Trois grands axes de réflexion animent la pensée de Kant : 1) que puis-je connaître ? 2) que dois-je faire ? 3) que puis-je espérer ? Pour appréhender ces questions, Kant expose trois objets de la raison : Dieu, le moi et le monde. Ces trois idées transcendentales sont inconnaissables, mais elles régulent la raison, tant celle de la connaissance que la raison pratique. Elles doivent être cependant soumises à un examen critique qui au final aboutit à une métaphysique de la liberté. Pour Kant, l’homme, dans la mesure où il répond au devoir moral, est un être fondamentalement libre. Cette liberté s’exerce dans la capacité de l’homme à donner un sens à sa vie, et par le souci persistant qu’il doit entretenir pour se rendre digne d’être heureux. Il ne s’agit pas d’un bonheur-plaisir, mais d’un sentiment profond que l’homme doit éprouver quand il contemple la loi morale qui est en lui et le sublime du monde, qu’il observe dans l’immensité de la nature. Kant pense que ces deux choses (le ciel étoilé au-dessus de l’homme et la loi morale en lui) remplissent l’esprit d’admiration et de crainte.

 

Ce sentiment ne nous mène cependant pas directement à Dieu, car pour Kant, et dans les limites de l’entendement, il n’est pas d’expérience possible de Dieu. Dieu n’est pas connaissable : il échappe à l’expérience du temps et de l’espace. L’idée de Dieu ne peut s’exercer qu’au niveau de la raison pratique, lorsqu’elle rejoint le principe du souverain bien. Kant pense qu’on ne peut pas démontrer l’existence de Dieu ; il a au contraire réfuté les preuves données par ses prédécesseurs (par exemple la preuve ontologique reprise par Descartes). Kant réhabilite ainsi ce qui est selon lui le véritable terrain de la foi. La foi dont parle Kant est une foi qui repose sur la liberté. Kant est issu d’un certain piétisme allemand. Ce qui compte n’est pas d’obéir à des dogmes, mais de faire la volonté de Dieu, soit d’agir moralement. Pour Kant, cela revient à agir selon l’impératif catégorique (agir de telle sorte que la maxime de son action puisse être universalisable). La morale est liée à la liberté : je dois obéir à la loi morale qui est en moi et simultanément sur le terrain public, je suis nécessairement un sujet libre.
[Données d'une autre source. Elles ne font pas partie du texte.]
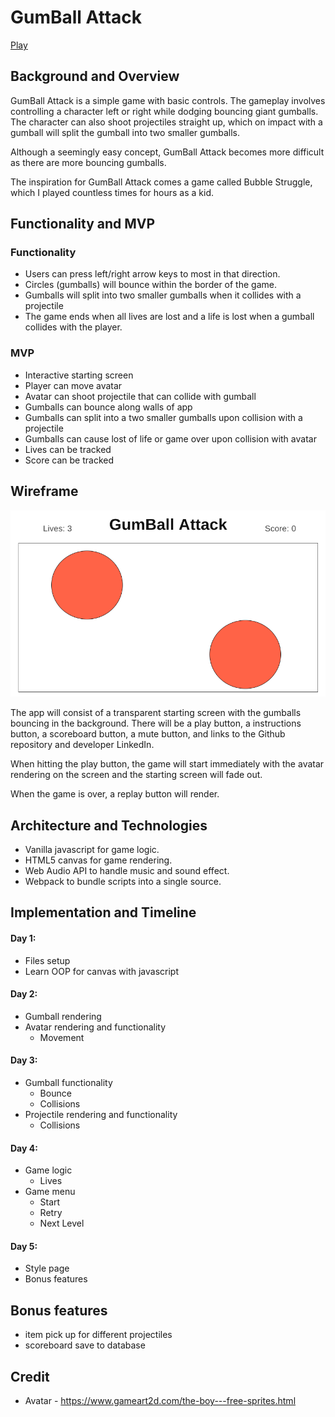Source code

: # GumBall Attack

[Play]('https://itspanicky.github.io/GumBall-Attack/')

## Background and Overview
GumBall Attack is a simple game with basic controls. The gameplay involves controlling a character left or right while dodging bouncing giant gumballs. The character can also shoot projectiles straight up, which on impact with a gumball will split the gumball into two smaller gumballs.

Although a seemingly easy concept, GumBall Attack becomes more difficult as there are more bouncing gumballs.

The inspiration for GumBall Attack comes a game called Bubble Struggle, which I played countless times for hours as a kid.

## Functionality and MVP
### Functionality
- Users can press left/right arrow keys to most in that direction.
- Circles (gumballs) will bounce within the border of the game.
- Gumballs will split into two smaller gumballs when it collides with a projectile
- The game ends when all lives are lost and a life is lost when a gumball collides with the player.

### MVP
- Interactive starting screen
- Player can move avatar
- Avatar can shoot projectile that can collide with gumball
- Gumballs can bounce along walls of app
- Gumballs can split into a two smaller gumballs upon collision with a projectile
- Gumballs can cause lost of life or game over upon collision with avatar 
- Lives can be tracked
- Score can be tracked

## Wireframe
![alt text](assets/images/Wireframe.png)

The app will consist of a transparent starting screen with the gumballs bouncing in the background. There will be a play button, a instructions button, a scoreboard button, a mute button, and links to the Github repository and developer LinkedIn.

When hitting the play button, the game will start immediately with the avatar rendering on the screen and the starting screen will fade out.

When the game is over, a replay button will render.

## Architecture and Technologies
- Vanilla javascript for game logic.
- HTML5 canvas for game rendering.
- Web Audio API to handle music and sound effect.
- Webpack to bundle scripts into a single source.

## Implementation and Timeline
#### Day 1:
- Files setup
- Learn OOP for canvas with javascript
#### Day 2:
- Gumball rendering
- Avatar rendering and functionality
    - Movement
#### Day 3:
- Gumball functionality
    - Bounce
    - Collisions
- Projectile rendering and functionality
    - Collisions
#### Day 4:
- Game logic
    - Lives
- Game menu
    - Start
    - Retry
    - Next Level
#### Day 5:
- Style page
- Bonus features
## Bonus features
- item pick up for different projectiles
- scoreboard save to database

## Credit
- Avatar - https://www.gameart2d.com/the-boy---free-sprites.html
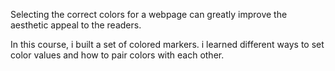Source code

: Selecting the correct colors for a webpage can greatly improve the aesthetic appeal to the readers.

In this course, i built a set of colored markers. i learned different ways to set color values and how to pair colors with each other.
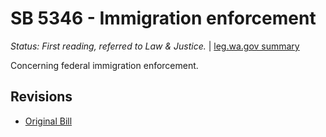 # SB 5346 - Immigration enforcement
*Status: First reading, referred to Law & Justice.* | [leg.wa.gov summary](https://app.leg.wa.gov/billsummary?BillNumber=5346&Year=2021)

Concerning federal immigration enforcement.

## Revisions
* [Original Bill](1/)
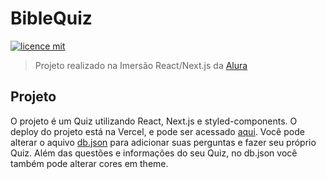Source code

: # BibleQuiz

[![licence mit](https://img.shields.io/github/license/epsilveira/biblequiz?style=flat-square)](https://github.com/epsilveira/biblequiz/blob/main/LICENSE.md)

> Projeto realizado na Imersão React/Next.js da [Alura](https://alura.com.br/)

## Projeto

O projeto é um Quiz utilizando React, Next.js e styled-components. O deploy do projeto está na Vercel, e pode ser acessado [aqui](https://biblequiz.epsilveira.vercel.app/).
Você pode alterar o aquivo [db.json](https://github.com/epsilveira/biblequiz/blob/main/db.json) para adicionar suas perguntas e fazer seu próprio Quiz.
Além das questões e informações do seu Quiz, no db.json você também pode alterar cores em theme.
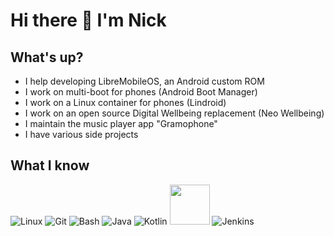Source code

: # Hi there 👋 I'm Nick

## What's up?
- I help developing LibreMobileOS, an Android custom ROM
- I work on multi-boot for phones (Android Boot Manager)
- I work on a Linux container for phones (Lindroid)
- I work on an open source Digital Wellbeing replacement (Neo Wellbeing)
- I maintain the music player app "Gramophone"
- I have various side projects

## What I know
![Linux](https://www.vectorlogo.zone/logos/linux/linux-icon.svg)
![Git](https://www.vectorlogo.zone/logos/git-scm/git-scm-icon.svg)
![Bash](https://www.vectorlogo.zone/logos/gnu_bash/gnu_bash-icon.svg)
![Java](https://www.vectorlogo.zone/logos/java/java-icon.svg)
![Kotlin](https://www.vectorlogo.zone/logos/kotlinlang/kotlinlang-icon.svg)
<img src="https://upload.wikimedia.org/wikipedia/commons/1/18/C_Programming_Language.svg" width="64">
![Jenkins](https://www.vectorlogo.zone/logos/jenkins/jenkins-icon.svg)
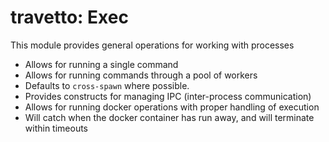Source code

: travetto: Exec
===

This module provides general operations for working with processes

 - Allows for running a single command
 - Allows for running commands through a pool of workers
 - Defaults to `cross-spawn` where possible.
 - Provides constructs for managing IPC (inter-process communication)
 - Allows for running docker operations with proper handling of execution
  - Will catch when the docker container has run away, and will terminate within timeouts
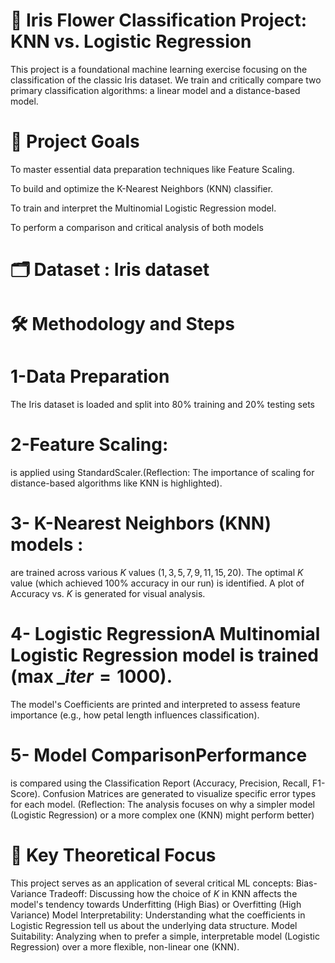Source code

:  # 🌸 Iris Flower Classification Project: KNN vs. Logistic Regression
 This project is a foundational machine learning exercise focusing on the classification of the classic Iris dataset.
 We train and critically compare two primary classification algorithms: a linear model and a distance-based model.
# 🎯 Project Goals
To master essential data preparation techniques like Feature Scaling.

To build and optimize the K-Nearest Neighbors (KNN) classifier.

To train and interpret the Multinomial Logistic Regression model.

To perform a comparison and critical analysis of both models 
# 🗂️ Dataset : Iris dataset

# 🛠️ Methodology and Steps
 # 1-Data Preparation
 The Iris dataset is loaded and split into $80\%$ training and $20\%$ testing sets
 
# 2-Feature Scaling:
is applied using StandardScaler.(Reflection: The importance of scaling for distance-based algorithms like KNN is highlighted).

# 3- K-Nearest Neighbors (KNN) models :
are trained across various $K$ values ($1, 3, 5, 7, 9, 11, 15, 20$).
The optimal $K$ value (which achieved $100\%$ accuracy in our run) is identified.
A plot of Accuracy vs. $K$ is generated for visual analysis.

# 4- Logistic RegressionA Multinomial Logistic Regression model is trained ($\max\_iter=1000$).
The model's Coefficients are printed and interpreted to assess feature importance (e.g., how petal length influences classification).

# 5- Model ComparisonPerformance
is compared using the Classification Report (Accuracy, Precision, Recall, F1-Score).
 Confusion Matrices are generated to visualize specific error types for each model.
(Reflection: The analysis focuses on why a simpler model (Logistic Regression) or a more complex one (KNN) might perform better)

# 💭 Key Theoretical Focus
This project serves as an application of several critical ML concepts:
Bias-Variance Tradeoff: Discussing how the choice of $K$ in KNN affects the model's tendency towards Underfitting (High Bias) or Overfitting (High Variance)
Model Interpretability: Understanding what the coefficients in Logistic Regression tell us about the underlying data structure.
Model Suitability: Analyzing when to prefer a simple, interpretable model (Logistic Regression) over a more flexible, non-linear one (KNN).
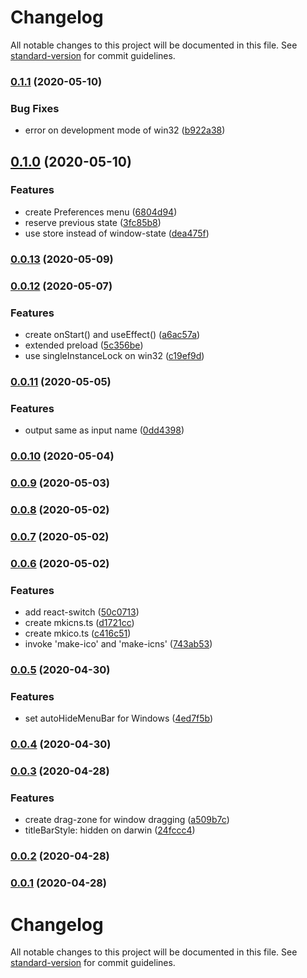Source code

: # Changelog

All notable changes to this project will be documented in this file. See [standard-version](https://github.com/conventional-changelog/standard-version) for commit guidelines.

### [0.1.1](https://github.com/sprout2000/gen-icns/compare/v0.1.0...v0.1.1) (2020-05-10)


### Bug Fixes

* error on development mode of win32 ([b922a38](https://github.com/sprout2000/gen-icns/commit/b922a38b992fb9bbfdd51afad43b749c61d5aba3))

## [0.1.0](https://github.com/sprout2000/gen-icns/compare/v0.0.13...v0.1.0) (2020-05-10)


### Features

* create Preferences menu ([6804d94](https://github.com/sprout2000/gen-icns/commit/6804d94caed88a00a4f4421113fb0a31355326eb))
* reserve previous state ([3fc85b8](https://github.com/sprout2000/gen-icns/commit/3fc85b8fa0e218f9e3cc774b29aa93abcf87a943))
* use store instead of window-state ([dea475f](https://github.com/sprout2000/gen-icns/commit/dea475fcae45bfe86c886a92f1ecb334bf96c95c))

### [0.0.13](https://github.com/sprout2000/gen-icns/compare/v0.0.12...v0.0.13) (2020-05-09)

### [0.0.12](https://github.com/sprout2000/gen-icns/compare/v0.0.11...v0.0.12) (2020-05-07)


### Features

* create onStart() and useEffect() ([a6ac57a](https://github.com/sprout2000/gen-icns/commit/a6ac57a4c3408cfd883e1a26c88743e372fe343a))
* extended preload ([5c356be](https://github.com/sprout2000/gen-icns/commit/5c356be0cb26d98c4b8a73e02a7d92dfc8f7ac24))
* use singleInstanceLock on win32 ([c19ef9d](https://github.com/sprout2000/gen-icns/commit/c19ef9db7885f77a08887aa776737f8defb7a5bb))

### [0.0.11](https://github.com/sprout2000/gen-icns/compare/v0.0.10...v0.0.11) (2020-05-05)


### Features

* output same as input name ([0dd4398](https://github.com/sprout2000/gen-icns/commit/0dd4398b81f5ad0778d99a394a937e397334120d))

### [0.0.10](https://github.com/sprout2000/gen-icns/compare/v0.0.9...v0.0.10) (2020-05-04)

### [0.0.9](https://github.com/sprout2000/gen-icns/compare/v0.0.8...v0.0.9) (2020-05-03)

### [0.0.8](https://github.com/sprout2000/gen-icns/compare/v0.0.7...v0.0.8) (2020-05-02)

### [0.0.7](https://github.com/sprout2000/gen-icns/compare/v0.0.6...v0.0.7) (2020-05-02)

### [0.0.6](https://github.com/sprout2000/gen-icns/compare/v0.0.5...v0.0.6) (2020-05-02)


### Features

* add react-switch ([50c0713](https://github.com/sprout2000/gen-icns/commit/50c071330b116510948bcd0ee383f61a27f73e69))
* create mkicns.ts ([d1721cc](https://github.com/sprout2000/gen-icns/commit/d1721cc5c69146eb97ccae75017c49dffc430e4e))
* create mkico.ts ([c416c51](https://github.com/sprout2000/gen-icns/commit/c416c51ed2a00f85141edaf170a1b3fee1740f82))
* invoke 'make-ico' and 'make-icns' ([743ab53](https://github.com/sprout2000/gen-icns/commit/743ab53179ae1dde380f1ecd8e5221cdf8592ebd))

### [0.0.5](https://github.com/sprout2000/gen-icns/compare/v0.0.4...v0.0.5) (2020-04-30)


### Features

* set autoHideMenuBar for Windows ([4ed7f5b](https://github.com/sprout2000/gen-icns/commit/4ed7f5b69970b7edfead713a969ba8eb397a62ef))

### [0.0.4](https://github.com/sprout2000/gen-icns/compare/v0.0.3...v0.0.4) (2020-04-30)

### [0.0.3](https://github.com/sprout2000/gen-icns/compare/v0.0.2...v0.0.3) (2020-04-28)


### Features

* create drag-zone for window dragging ([a509b7c](https://github.com/sprout2000/gen-icns/commit/a509b7c512249daa6d1f14d58e2a59786394090b))
* titleBarStyle: hidden on darwin ([24fccc4](https://github.com/sprout2000/gen-icns/commit/24fccc4bf1b3a1da0b1ef39140338a8a66d771e6))

### [0.0.2](https://github.com/sprout2000/gen-icns/compare/v0.0.1...v0.0.2) (2020-04-28)

### [0.0.1](https://github.com/sprout2000/gen-icns/compare/v0.0.0...v0.0.1) (2020-04-28)

# Changelog

All notable changes to this project will be documented in this file. See [standard-version](https://github.com/conventional-changelog/standard-version) for commit guidelines.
On peut finalement rassembler les trois grandes interrogations de Kant en une seule : “Qu’est-ce que l’homme ?”. Le philosophe a placé l’homme au cœur de la question métaphysique. En se demandant s’il y a bien une manière d’espérer dans la nature et dans l’histoire, Kant laisse à l’homme la liberté d’espérer, lui permettant de trouver un sens à la vie, et s’opposant par anticipation au néant qu’exprimera Sartre 150 ans plus tard et aux philosophies de l’absurde.

Selon moi, la pensée de Kant ne peut que susciter l’admiration ; l’exercice philosophique, sans une prise en compte de sa pensée, est presque impossible.